Top of Exercise material

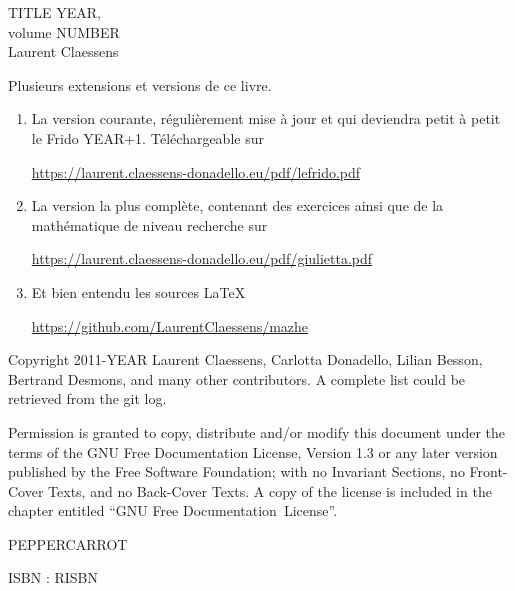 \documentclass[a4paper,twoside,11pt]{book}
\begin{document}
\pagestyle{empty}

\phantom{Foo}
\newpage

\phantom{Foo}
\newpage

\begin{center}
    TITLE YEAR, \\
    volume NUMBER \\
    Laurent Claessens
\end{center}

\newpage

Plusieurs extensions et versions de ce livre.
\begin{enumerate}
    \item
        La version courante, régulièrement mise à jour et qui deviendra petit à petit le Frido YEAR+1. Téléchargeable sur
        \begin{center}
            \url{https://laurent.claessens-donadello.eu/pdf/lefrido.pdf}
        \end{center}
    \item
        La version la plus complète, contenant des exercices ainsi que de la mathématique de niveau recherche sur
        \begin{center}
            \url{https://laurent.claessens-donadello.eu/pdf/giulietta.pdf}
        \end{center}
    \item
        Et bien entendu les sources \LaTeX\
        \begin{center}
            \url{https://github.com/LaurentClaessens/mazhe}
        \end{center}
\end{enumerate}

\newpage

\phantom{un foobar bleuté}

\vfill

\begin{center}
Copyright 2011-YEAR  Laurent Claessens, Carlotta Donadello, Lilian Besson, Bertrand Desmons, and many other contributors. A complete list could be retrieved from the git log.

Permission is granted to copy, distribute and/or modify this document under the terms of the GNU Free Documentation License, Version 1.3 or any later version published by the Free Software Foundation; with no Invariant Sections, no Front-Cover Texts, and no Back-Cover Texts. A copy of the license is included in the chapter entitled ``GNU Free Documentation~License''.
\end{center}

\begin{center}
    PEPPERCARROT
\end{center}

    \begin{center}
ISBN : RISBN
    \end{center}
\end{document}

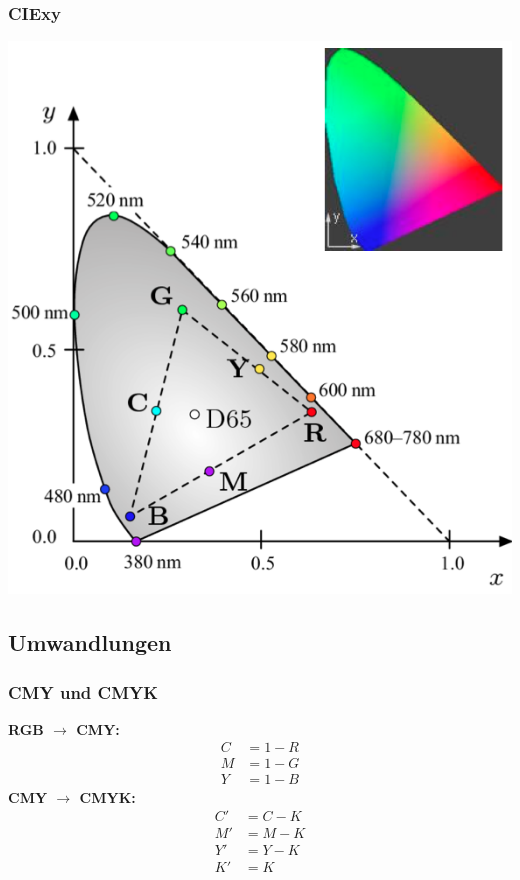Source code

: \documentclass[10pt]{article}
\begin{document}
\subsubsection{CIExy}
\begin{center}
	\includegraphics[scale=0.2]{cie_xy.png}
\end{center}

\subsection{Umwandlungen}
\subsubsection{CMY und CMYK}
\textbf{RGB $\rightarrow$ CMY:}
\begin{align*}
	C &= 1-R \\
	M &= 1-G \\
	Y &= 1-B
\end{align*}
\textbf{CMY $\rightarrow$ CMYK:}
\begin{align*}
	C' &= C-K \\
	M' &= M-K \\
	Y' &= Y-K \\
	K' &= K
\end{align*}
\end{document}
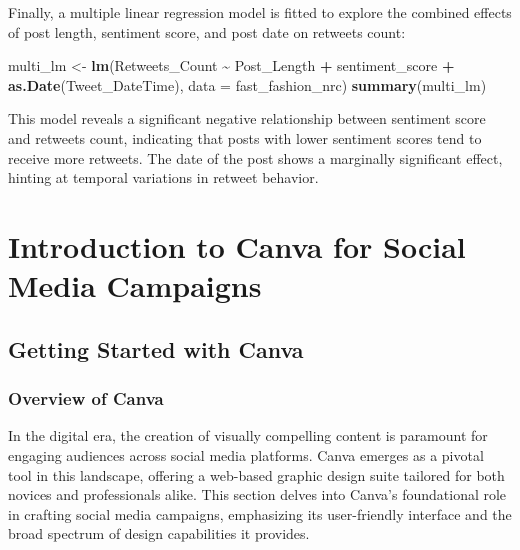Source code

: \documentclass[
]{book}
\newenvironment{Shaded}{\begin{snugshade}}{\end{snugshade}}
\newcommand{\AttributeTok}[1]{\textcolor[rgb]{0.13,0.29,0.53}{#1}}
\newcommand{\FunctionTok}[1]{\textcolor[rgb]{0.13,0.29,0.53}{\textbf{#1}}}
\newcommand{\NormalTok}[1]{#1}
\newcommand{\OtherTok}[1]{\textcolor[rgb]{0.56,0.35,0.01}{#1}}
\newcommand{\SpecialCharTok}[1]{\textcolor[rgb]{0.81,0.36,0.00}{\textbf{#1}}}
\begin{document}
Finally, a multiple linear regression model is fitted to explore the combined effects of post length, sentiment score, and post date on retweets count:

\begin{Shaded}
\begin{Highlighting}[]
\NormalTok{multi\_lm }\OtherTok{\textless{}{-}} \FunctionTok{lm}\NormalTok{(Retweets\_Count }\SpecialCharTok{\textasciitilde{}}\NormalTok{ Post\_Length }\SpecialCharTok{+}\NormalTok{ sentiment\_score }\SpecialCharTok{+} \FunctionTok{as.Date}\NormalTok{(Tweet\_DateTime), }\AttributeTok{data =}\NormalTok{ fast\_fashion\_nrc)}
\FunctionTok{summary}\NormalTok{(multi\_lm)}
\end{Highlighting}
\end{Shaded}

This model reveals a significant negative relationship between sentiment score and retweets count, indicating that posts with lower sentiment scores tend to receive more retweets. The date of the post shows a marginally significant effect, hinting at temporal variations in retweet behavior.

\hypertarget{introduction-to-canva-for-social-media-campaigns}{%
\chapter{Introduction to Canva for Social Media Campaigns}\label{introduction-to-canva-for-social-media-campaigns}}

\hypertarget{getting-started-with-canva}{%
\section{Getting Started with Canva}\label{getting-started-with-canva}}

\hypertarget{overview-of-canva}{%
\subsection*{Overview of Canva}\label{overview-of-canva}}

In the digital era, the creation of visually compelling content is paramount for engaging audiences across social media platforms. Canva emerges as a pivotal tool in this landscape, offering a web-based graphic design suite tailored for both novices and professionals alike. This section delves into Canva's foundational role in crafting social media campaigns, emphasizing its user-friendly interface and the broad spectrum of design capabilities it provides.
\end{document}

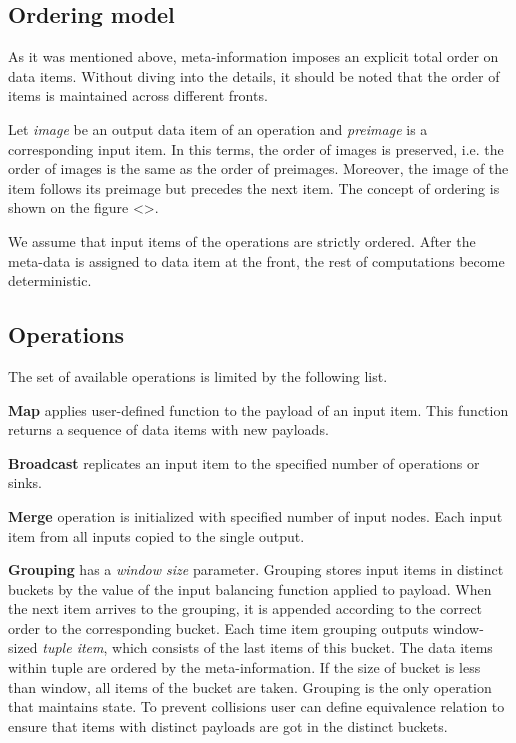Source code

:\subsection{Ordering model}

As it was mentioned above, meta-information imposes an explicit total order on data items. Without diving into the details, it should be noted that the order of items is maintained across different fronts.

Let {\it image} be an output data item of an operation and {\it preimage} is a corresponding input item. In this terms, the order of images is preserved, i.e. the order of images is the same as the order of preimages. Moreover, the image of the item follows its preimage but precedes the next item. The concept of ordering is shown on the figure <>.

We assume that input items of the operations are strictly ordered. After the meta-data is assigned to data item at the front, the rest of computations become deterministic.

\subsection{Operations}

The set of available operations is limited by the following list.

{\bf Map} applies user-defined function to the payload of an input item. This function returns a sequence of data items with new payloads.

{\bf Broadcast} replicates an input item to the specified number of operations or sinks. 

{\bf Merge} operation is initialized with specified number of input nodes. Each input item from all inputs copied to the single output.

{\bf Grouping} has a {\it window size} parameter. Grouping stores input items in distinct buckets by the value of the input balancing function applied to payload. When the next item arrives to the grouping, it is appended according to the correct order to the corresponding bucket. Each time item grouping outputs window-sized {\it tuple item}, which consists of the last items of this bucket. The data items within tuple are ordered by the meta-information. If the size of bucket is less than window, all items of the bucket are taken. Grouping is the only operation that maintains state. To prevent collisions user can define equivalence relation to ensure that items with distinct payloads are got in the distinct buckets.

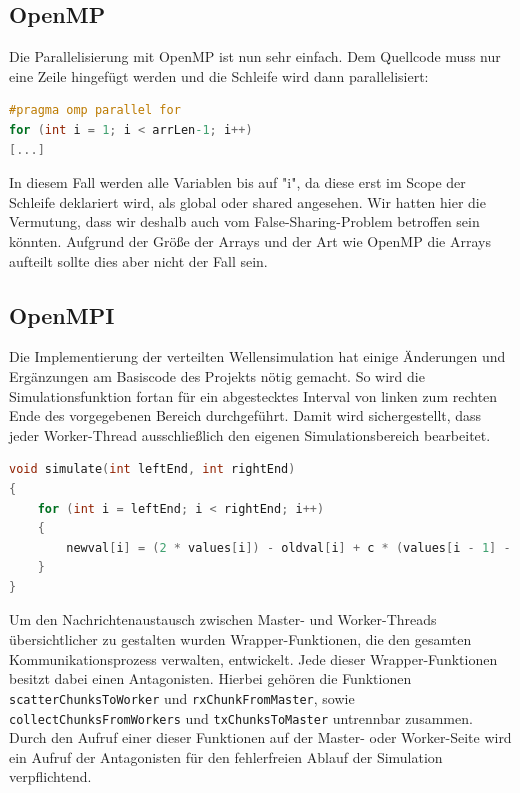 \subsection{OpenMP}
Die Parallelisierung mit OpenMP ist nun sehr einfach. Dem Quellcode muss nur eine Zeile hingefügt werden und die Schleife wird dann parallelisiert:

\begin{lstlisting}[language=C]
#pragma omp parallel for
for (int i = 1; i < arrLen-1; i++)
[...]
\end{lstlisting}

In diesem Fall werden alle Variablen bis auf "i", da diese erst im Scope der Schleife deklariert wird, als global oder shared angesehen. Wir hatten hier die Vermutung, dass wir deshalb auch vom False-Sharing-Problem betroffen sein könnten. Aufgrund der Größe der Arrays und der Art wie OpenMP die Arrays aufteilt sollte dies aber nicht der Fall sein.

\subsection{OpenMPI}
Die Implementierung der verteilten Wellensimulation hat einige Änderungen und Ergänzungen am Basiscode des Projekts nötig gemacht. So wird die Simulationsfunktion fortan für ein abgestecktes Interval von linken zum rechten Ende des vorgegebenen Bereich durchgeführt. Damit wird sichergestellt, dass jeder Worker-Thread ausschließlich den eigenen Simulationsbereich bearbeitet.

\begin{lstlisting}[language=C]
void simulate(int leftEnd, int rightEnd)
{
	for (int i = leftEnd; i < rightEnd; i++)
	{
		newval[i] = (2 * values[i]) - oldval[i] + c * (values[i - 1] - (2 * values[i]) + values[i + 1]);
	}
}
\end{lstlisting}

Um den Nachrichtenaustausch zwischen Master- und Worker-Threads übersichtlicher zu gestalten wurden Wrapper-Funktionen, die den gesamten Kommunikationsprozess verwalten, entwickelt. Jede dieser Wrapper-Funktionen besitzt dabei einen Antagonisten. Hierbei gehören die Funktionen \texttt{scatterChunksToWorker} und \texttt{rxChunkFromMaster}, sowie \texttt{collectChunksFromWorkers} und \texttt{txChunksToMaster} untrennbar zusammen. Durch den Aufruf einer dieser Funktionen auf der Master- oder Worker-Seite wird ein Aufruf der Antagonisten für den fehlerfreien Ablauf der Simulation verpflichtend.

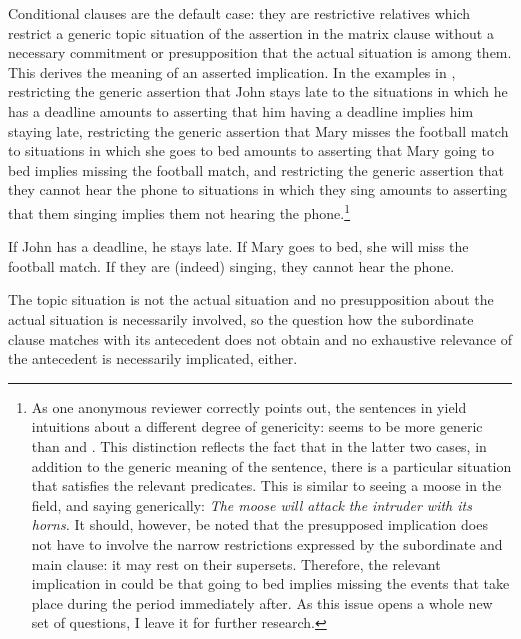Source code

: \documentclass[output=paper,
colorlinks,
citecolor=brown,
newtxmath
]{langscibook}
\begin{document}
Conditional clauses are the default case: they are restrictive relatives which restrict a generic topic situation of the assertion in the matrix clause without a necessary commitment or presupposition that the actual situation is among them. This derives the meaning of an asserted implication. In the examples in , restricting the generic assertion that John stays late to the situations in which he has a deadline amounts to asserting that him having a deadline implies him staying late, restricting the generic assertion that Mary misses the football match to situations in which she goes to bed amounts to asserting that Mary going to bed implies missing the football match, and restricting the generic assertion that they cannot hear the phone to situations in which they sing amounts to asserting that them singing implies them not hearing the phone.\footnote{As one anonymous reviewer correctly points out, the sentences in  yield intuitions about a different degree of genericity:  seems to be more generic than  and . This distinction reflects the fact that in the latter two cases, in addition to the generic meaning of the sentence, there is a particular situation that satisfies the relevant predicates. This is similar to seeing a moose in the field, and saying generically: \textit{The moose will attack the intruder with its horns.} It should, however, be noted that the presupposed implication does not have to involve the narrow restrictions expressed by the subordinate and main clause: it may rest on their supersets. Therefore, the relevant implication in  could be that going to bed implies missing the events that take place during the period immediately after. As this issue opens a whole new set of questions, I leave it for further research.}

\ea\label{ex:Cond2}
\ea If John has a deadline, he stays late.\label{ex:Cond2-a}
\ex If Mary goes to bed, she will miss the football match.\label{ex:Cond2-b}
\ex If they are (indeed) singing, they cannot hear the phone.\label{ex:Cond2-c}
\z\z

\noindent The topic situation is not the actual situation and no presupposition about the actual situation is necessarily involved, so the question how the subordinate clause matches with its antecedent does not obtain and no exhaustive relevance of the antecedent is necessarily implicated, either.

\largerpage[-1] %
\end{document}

Bottom of Exercise material

◆ Directions for this task ◆
From the records above, count the lines in which the string "rightarrow" is found, and answer with the number alone.

◆ Answer space ◆
2